What I do know is that today I’m hard pressed to find any of my blessings real.
I know they’re there.
I’m just sick of recounting them to myself in an effort to be more positive, or feel better about life.
Life, and especially mine right this minute, bloody well sucks.
I don’t care if my effing pancreas is still operating! Wish it would just stop – then I won’t have to deal with this misery of a life anymore.
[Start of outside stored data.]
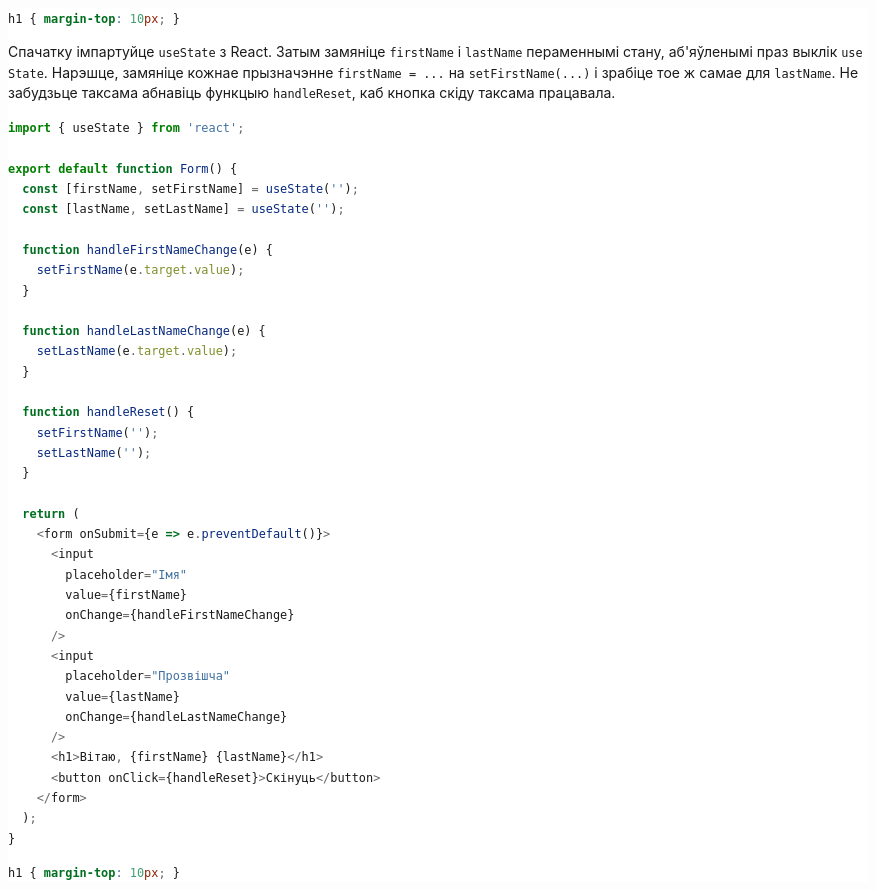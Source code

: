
 ```css 
h1 { margin-top: 10px; }
```

</Sandpack>

<Solution>

Спачатку імпартуйце `useState` з React. Затым замяніце `firstName` і `lastName` пераменнымі стану, аб'яўленымі праз выклік `useState`. Нарэшце, замяніце кожнае прызначэнне `firstName = ...` на `setFirstName(...)` і зрабіце тое ж самае для `lastName`. Не забудзьце таксама абнавіць функцыю `handleReset`, каб кнопка скіду таксама працавала.

<Sandpack>

```js
import { useState } from 'react';

export default function Form() {
  const [firstName, setFirstName] = useState('');
  const [lastName, setLastName] = useState('');

  function handleFirstNameChange(e) {
    setFirstName(e.target.value);
  }

  function handleLastNameChange(e) {
    setLastName(e.target.value);
  }

  function handleReset() {
    setFirstName('');
    setLastName('');
  }

  return (
    <form onSubmit={e => e.preventDefault()}>
      <input
        placeholder="Імя"
        value={firstName}
        onChange={handleFirstNameChange}
      />
      <input
        placeholder="Прозвішча"
        value={lastName}
        onChange={handleLastNameChange}
      />
      <h1>Вітаю, {firstName} {lastName}</h1>
      <button onClick={handleReset}>Скінуць</button>
    </form>
  );
}
```

```css 
h1 { margin-top: 10px; }
```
Don’t care that roses still smell nice, or that babies still have cute laughs, or that Mozart made beautiful music.
Today, I just don’t care.
I just want to wallow on my own.
Don’t want to see people.
Don’t want to hear them.
Don’t want to talk to them.
‘Tis not to be.
I will have to deal with people.
I will have to put a smile on my face.
Can’t let the world know something;’s wrong, now can I!!
That would just not do!
It might still improve – stranger things have happened…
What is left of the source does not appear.